Task prompt:
An exact restatement is required. Cover only the lines of the records from the first through the line with "The calculator should", and skip pictures.

Stored data
════
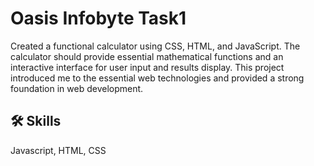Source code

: # Oasis Infobyte Task1

Created a functional calculator using CSS, HTML, and JavaScript. 
The calculator should provide essential mathematical functions and an interactive interface for user input and results display.
This project introduced me to the essential web technologies and provided a strong foundation in web development.

## 🛠 Skills
Javascript, HTML, CSS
════
Exercise output:
Source code

: # Oasis Infobyte Task1

Created a functional calculator using CSS, HTML, and JavaScript. 
The calculator should provide essential mathematical functions and an interactive interface for user input and results display.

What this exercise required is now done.